Friday, May 26, 2006

the weekend on my mind

I can't seem to to stop thinking about weekends. It overshadows like an impending doom about to clobber me. Well, maybe doom is such a pessimistic word. It seem to me like a pleasant secret about to be discovered. I dreamed of it last night, and the sense of excitement was undeniable.

I came to realize, not too recently, that people can change their long views on certain things in life as they grow older. Perhaps I should say- people transform their personal perspectives. I am an advocate for 'change for the better' mantra, and a fresher, auspicious and optimistic outlook change is always welcome. Over the years, I have transformed my views on weekends.

Weekend is such a simple, uncomplicated and inescapable part of our life: by definition, it is the end of the week, especially the period from Friday evening through Sunday evening. Yet people differ in their thoughts regarding it. Some people take weekends as a break, some people think it's yet another excuse to do more work especially at home. Younger kids look forward to do all the things they thought about over the week, preteens see it as another boring period filled with misery and inactivity. Some people love it, some people hate it.

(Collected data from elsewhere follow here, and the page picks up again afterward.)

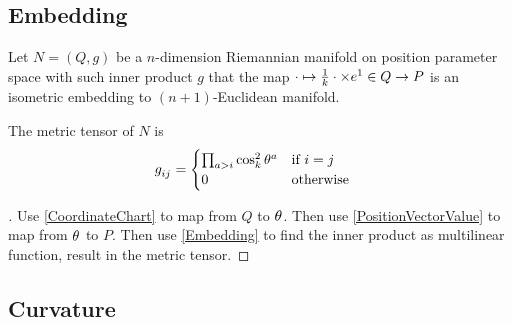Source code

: \documentclass[stu, babel, american, biblatex, a4paper, draftall]{apa7}
\begin{document}
\subsection{Embedding}
\begin{definition}\label{Embedding}
    Let $N=\left(Q,g\right)$ be a $n$-dimension Riemannian manifold
    on position parameter space with such inner product $g$ that
    the map $\cdot\mapsto\frac{1}{k}\cdot\times\tensor{e}{^1}\in Q\to P$ is an isometric embedding to $\left(n+1\right)$-Euclidean manifold.
\end{definition}
\begin{lemma}\label{Model:MetricTensor}
    The metric tensor of $N$ is
    \begin{align*}
        \tensor{g}{_i_j} & =
        \begin{cases}
            \prod_{a>i}{\cos_k^2{\tensor{\theta}{^a}}} & \text{if $i=j$}  \\
            0                                          & \text{otherwise} \\
        \end{cases}
    \end{align*}
\end{lemma}
\begin{proof}[]
    \skipped

    Use \cref{CoordinateChart} to map from $Q$ to $\tensor{\theta}{}$.
    Then use \cref{PositionVectorValue} to map from $\tensor{\theta}{}$ to $P$.
    Then use \cref{Embedding} to find the inner product as multilinear function, result in the metric tensor.
\end{proof}
\subsection{Curvature}
\end{document}
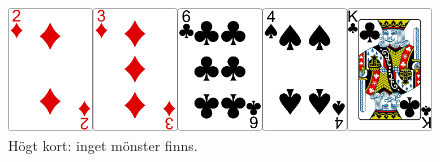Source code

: \begin{figure}[H]
 \begin{minipage}[c]{\CardWidth}
  \includegraphics[width=\textwidth]{../img/w05-hands/none.png}
 \end{minipage}
 \begin{minipage}[c]{\CardCaptionWidth}
  \caption{Högt kort: inget mönster finns.}
 \label{lab:shuffle:last-picture}
  \end{minipage}
\end{figure}
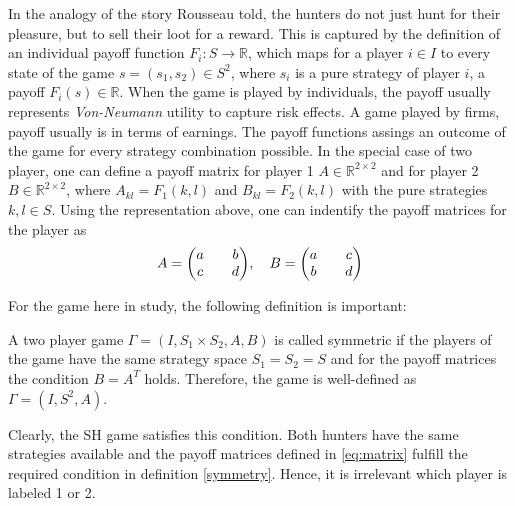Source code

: \documentclass[11pt]{article}
\newcommand{\realnumb}{\mathbb{R}}
\begin{document}
In the analogy of the story Rousseau told, the hunters do not just hunt
for their pleasure, but to sell their loot for a reward. 
This is captured by the definition of an individual
payoff function $F_i:S \rightarrow \realnumb$, which maps for a player $i \in
I$ to every state of the game $s=(s_1,s_2) \in S^2$, where $s_i$ is a 
pure strategy of player $i$, a payoff $F_i(s) \in \realnumb$.
When the game is played by individuals, the payoff usually represents 
\textit{Von-Neumann} utility to capture risk effects. A game played by
firms, payoff usually is in terms of earnings.
The payoff functions assings an outcome of the game for every strategy 
combination possible.
In the special case of two player, one 
can define a payoff matrix for player 1 $A \in \realnumb^{2 \times2}$ and for 
player 2  $B \in \realnumb^{2 \times2}$, where $A_{kl} = F_1(k,l)$ and $
B_{kl} = F_2(k,l)$ with the pure strategies $k,l \in S$. Using the 
representation above, one can indentify the payoff matrices for the player as
\begin{align}
     A = \mqty(a && b \\ c && d), \quad B = \mqty(a && c \\ b && d)
        \label{eq:matrix}
\end{align}

For the game here in study, the following definition is important: 
\begin{mydef}
        A two player game $\Gamma=(I,S_1 \times S_2, A,B)$ is called symmetric
        if the players of the game have the same strategy space $S_1=S_2=S$ and
        for the payoff matrices the condition $B=A^T$ holds. Therefore, the
        game is well-defined as $\Gamma=(I,S^2,A)$.
        \label{symmetry}
\end{mydef}
Clearly, the SH game satisfies this condition. Both hunters have the same 
strategies available and the payoff matrices defined in 
\eqref{eq:matrix} fulfill the required condition in definition
\ref{symmetry}. Hence, it is irrelevant which player is labeled 1 or 2.
\end{document}
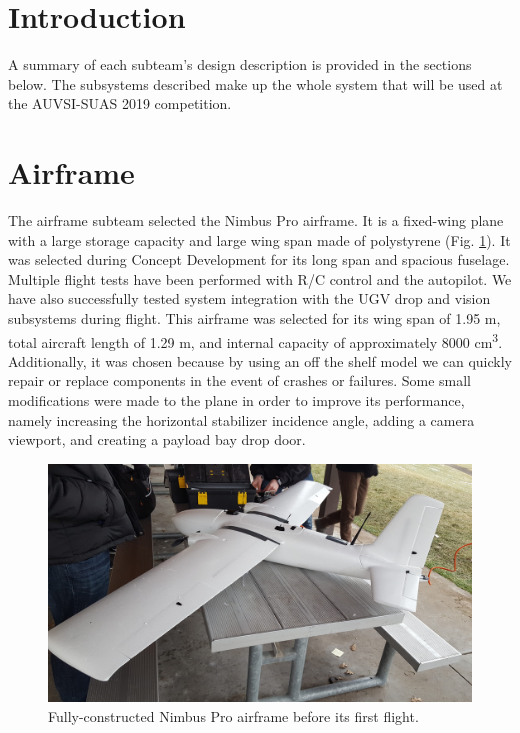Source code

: \documentclass[]{auvsi_doc}
\begin{document}
\begin{AUVSITitlePage}
\begin{artifacttable}
\end{artifacttable}
\end{AUVSITitlePage}

\section{Introduction}
A summary of each subteam's design description is provided in the sections below. The subsystems described make up the whole system that will be used at the AUVSI-SUAS 2019 competition. 

\section{Airframe}

The airframe subteam selected the Nimbus Pro airframe.
It is a fixed-wing plane with a large storage capacity and large wing span made of polystyrene (Fig. \ref{fig:plane1}).
It was selected during Concept Development for its long span and spacious fuselage.
Multiple flight tests have been performed with R/C control and the autopilot.
We have also successfully tested system integration with the UGV drop and vision subsystems during flight.
This airframe was selected for its wing span of 1.95 m, total aircraft length of 1.29 m, and internal capacity of approximately 8000 cm\textsuperscript{3}. 
Additionally, it was chosen because by using an off the shelf model we can quickly repair or replace components in the event of crashes or failures.
Some small modifications were made to the plane in order to improve its performance, namely increasing the horizontal stabilizer incidence angle, adding a camera viewport, and creating a payload bay drop door.

\begin{figure}[h!]
	\centering
	\includegraphics[width=.9\columnwidth]{figs/plane1}
	\caption{Fully-constructed Nimbus Pro airframe before its first flight.}
	\label{fig:plane1}
\end{figure}
\end{document}
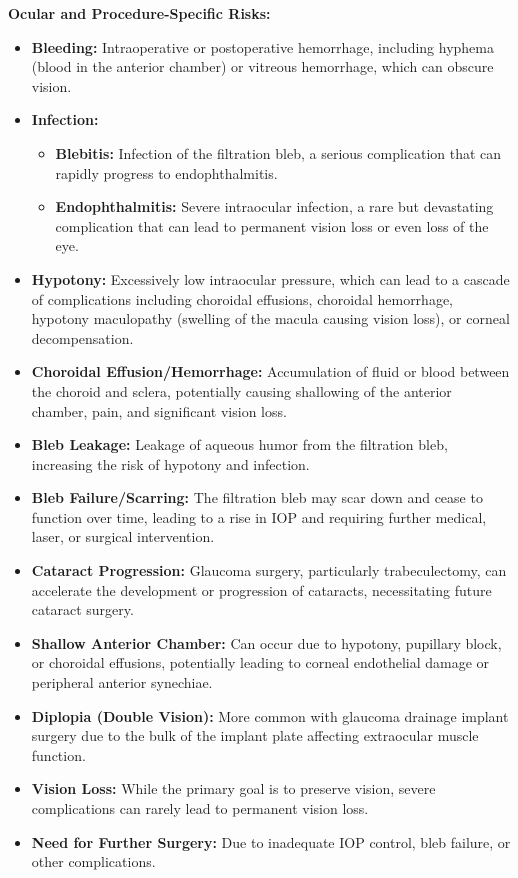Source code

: \textbf{Ocular and Procedure-Specific Risks:}
\begin{itemize}
  \item \textbf{Bleeding:} Intraoperative or postoperative hemorrhage, including hyphema (blood in the anterior chamber) or vitreous hemorrhage, which can obscure vision.
  \item \textbf{Infection:}
    \begin{itemize}
      \item \textbf{Blebitis:} Infection of the filtration bleb, a serious complication that can rapidly progress to endophthalmitis.
      \item \textbf{Endophthalmitis:} Severe intraocular infection, a rare but devastating complication that can lead to permanent vision loss or even loss of the eye.
    \end{itemize}
  \item \textbf{Hypotony:} Excessively low intraocular pressure, which can lead to a cascade of complications including choroidal effusions, choroidal hemorrhage, hypotony maculopathy (swelling of the macula causing vision loss), or corneal decompensation.
  \item \textbf{Choroidal Effusion/Hemorrhage:} Accumulation of fluid or blood between the choroid and sclera, potentially causing shallowing of the anterior chamber, pain, and significant vision loss.
  \item \textbf{Bleb Leakage:} Leakage of aqueous humor from the filtration bleb, increasing the risk of hypotony and infection.
  \item \textbf{Bleb Failure/Scarring:} The filtration bleb may scar down and cease to function over time, leading to a rise in IOP and requiring further medical, laser, or surgical intervention.
  \item \textbf{Cataract Progression:} Glaucoma surgery, particularly trabeculectomy, can accelerate the development or progression of cataracts, necessitating future cataract surgery.
  \item \textbf{Shallow Anterior Chamber:} Can occur due to hypotony, pupillary block, or choroidal effusions, potentially leading to corneal endothelial damage or peripheral anterior synechiae.
  \item \textbf{Diplopia (Double Vision):} More common with glaucoma drainage implant surgery due to the bulk of the implant plate affecting extraocular muscle function.
  \item \textbf{Vision Loss:} While the primary goal is to preserve vision, severe complications can rarely lead to permanent vision loss.
  \item \textbf{Need for Further Surgery:} Due to inadequate IOP control, bleb failure, or other complications.
\end{itemize}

Let me examine my evolving views on weekend. When I was little, weekends meant nothing else but play, play, play. As a schoolgirl, I looked at it as a respite from a week of school work, projects and various activities. As a teen, weekends felt like a severe punishment of being away from friends and being stuck at home being told to do this and that chores.

As a young adult, I had fluctuating emotions towards weekends, I guess. It was filled with highs and lows, there were glorious heydays and there was even a period when I hated it. I felt it were the loneliest days of the week, and if there was a chance to stay away from it, I would. I had thought of it as a waste of precious time. But then came a period in my life when I learned to appreciate weekends more. I welcomed the chance to take it slow and spend more time at home. I used to think (being young and believing I was invincible) that spending time at home was dumb, and that I need to be out gallivanting all the time (malling for hours and hours, and braving the heat of the sun).

When I got married and left home, a moment of realization happened to me. For a while, I was staying at my in-laws home (while David was away) and spent the weekends at my mom's house. And I never felt so anxious for the weekend. It was so true that one appreciates more the home after he leaves it. I remember being antsy all week, and when it finally came and I spent quiet afternoons with Gatorade and yogurt, I never ever felt so relieved. And to think I used to prefer noise around the house- the radio constantly on in the bedroom, the TV almost always in (rather) high volume, I was constantly chattering around the house, roughhousing with the dog. But it finally happened- I favored quiet weekends at home.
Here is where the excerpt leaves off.